碁をわきで見ていると打っている本人より見ている人のほうが、大局が見えやすく八手先まで読むことができる。
転じて、当事者より第三者のほうが客観的情勢判断をしやすいという意味。
碁でなくとも、客観的情勢判断、とりわけ自己分析は難しい。
指は指自身を指すことができないように、自己は自己自身に見えにくい。
分野は何であれ、それができる人が平凡を抜けて非凡に至る。
昔から落語が好きで、円熟の話芸にはえも言われぬ魅力を感じてきた。
型にはまらない天衣無縫・自由奔放の語り口で昭和の大看板にのぼりつめた古今亭志ん生、彼は自分の芸をこう分析する。
「他人の芸を見て、 あいつは下手だなと思ったら、 そいつは自分と同じくらい。 同じくらいだなと思ったら、 かなり上。 うまいなあと感じたら、 とてつもなく先へ行っている。」
舌先の言葉ではなく、心底そう思い芸を磨いた志ん生だからこそ至りえた時代を代表する名人位。
実際晩年に倒れ高座にあがれなかったときも、古典の型の宝庫三遊亭円朝全集を肌身離さず型の学習に余念がなかったという。
名人 志ん生が行なった厳しい自己分析は謙虚の姿勢に近い。
現状を越えていくには、「今の立ち位置を等身大で知る」ことが大切で、「足りないこと」もそのなかから見えてくる。

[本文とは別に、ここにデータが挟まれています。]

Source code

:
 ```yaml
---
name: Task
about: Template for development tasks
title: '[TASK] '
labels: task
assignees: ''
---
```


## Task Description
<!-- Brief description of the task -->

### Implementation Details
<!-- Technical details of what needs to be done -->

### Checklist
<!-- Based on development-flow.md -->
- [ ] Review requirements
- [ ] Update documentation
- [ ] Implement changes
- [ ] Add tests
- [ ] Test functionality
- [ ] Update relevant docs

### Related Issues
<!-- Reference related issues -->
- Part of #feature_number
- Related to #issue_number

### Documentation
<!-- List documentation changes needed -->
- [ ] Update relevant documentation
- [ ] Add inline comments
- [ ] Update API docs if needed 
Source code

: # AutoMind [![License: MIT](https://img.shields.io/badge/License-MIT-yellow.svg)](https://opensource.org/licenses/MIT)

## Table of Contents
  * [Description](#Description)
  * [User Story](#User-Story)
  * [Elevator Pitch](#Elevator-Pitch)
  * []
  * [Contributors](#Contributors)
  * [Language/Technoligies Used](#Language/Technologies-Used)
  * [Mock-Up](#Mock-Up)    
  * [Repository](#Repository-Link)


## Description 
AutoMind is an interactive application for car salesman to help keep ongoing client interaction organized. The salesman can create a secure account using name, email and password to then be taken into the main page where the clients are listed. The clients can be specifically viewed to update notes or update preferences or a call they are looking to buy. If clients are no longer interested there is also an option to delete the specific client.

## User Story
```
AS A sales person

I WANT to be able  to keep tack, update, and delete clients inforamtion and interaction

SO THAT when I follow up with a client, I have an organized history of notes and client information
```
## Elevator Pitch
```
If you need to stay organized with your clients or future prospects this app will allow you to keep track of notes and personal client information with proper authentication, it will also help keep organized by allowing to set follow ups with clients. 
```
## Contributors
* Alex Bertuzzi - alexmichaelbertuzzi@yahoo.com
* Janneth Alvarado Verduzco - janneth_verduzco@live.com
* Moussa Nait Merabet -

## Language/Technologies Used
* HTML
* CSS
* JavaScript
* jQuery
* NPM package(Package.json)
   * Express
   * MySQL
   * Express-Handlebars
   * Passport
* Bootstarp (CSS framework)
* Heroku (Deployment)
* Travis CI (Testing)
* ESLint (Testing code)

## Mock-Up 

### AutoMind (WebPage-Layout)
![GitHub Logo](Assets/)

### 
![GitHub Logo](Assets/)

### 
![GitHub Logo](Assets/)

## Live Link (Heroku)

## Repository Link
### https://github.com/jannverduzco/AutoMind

足りないことを改めるより、足りないことに気づくほうが実は難しかったり、時間がかかったりする。
その意味で徹底的芸の追求からしぼり出された志ん生の言葉にはあらゆる分野に通じる千鈞の重みがある。
年をまたぎ新しい一年が始まろうとするこの時期だからこそ噛みしめたい名言、今の立ち位置とこの一年の変化を謙虚に受け止めるよすがとしたい。